Goal of the exercise:
Every line of the records that holds the word "than" should be copied.

Saved data entries:
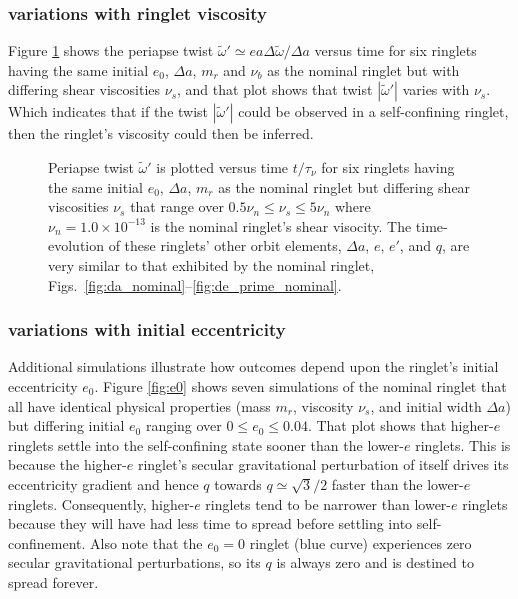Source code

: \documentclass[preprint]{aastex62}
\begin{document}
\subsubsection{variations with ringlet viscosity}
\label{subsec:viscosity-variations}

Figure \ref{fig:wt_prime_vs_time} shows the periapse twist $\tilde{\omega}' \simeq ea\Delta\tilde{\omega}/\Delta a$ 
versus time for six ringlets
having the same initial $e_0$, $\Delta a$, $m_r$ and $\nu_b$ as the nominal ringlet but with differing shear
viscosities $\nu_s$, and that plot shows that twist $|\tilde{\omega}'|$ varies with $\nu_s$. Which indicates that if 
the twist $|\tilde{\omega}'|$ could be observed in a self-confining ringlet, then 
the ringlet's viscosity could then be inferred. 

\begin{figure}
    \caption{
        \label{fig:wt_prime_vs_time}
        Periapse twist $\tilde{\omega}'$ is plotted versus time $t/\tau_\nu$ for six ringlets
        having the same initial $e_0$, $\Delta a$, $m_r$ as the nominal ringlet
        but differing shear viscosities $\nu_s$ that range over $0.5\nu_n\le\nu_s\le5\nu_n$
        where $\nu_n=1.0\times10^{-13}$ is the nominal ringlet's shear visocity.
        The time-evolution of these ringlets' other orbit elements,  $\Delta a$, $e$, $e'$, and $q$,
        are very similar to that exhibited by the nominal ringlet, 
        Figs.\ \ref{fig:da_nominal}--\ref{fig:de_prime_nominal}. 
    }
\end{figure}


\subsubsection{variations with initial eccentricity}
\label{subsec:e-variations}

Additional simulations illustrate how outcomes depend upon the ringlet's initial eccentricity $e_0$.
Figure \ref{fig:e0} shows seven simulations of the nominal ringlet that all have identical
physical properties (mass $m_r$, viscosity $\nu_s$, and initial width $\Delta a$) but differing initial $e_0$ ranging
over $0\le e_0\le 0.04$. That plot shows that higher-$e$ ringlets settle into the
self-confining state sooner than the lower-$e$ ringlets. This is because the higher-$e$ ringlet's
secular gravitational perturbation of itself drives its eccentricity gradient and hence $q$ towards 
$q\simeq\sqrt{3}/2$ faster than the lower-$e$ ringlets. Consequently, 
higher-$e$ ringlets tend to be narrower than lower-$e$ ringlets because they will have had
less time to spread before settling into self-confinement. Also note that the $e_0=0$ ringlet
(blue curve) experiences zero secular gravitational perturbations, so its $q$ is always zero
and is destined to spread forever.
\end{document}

Answer box:
self-confining state sooner than the lower-$e$ ringlets. This is because the higher-$e$ ringlet's
$q\simeq\sqrt{3}/2$ faster than the lower-$e$ ringlets. Consequently, 
higher-$e$ ringlets tend to be narrower than lower-$e$ ringlets because they will have had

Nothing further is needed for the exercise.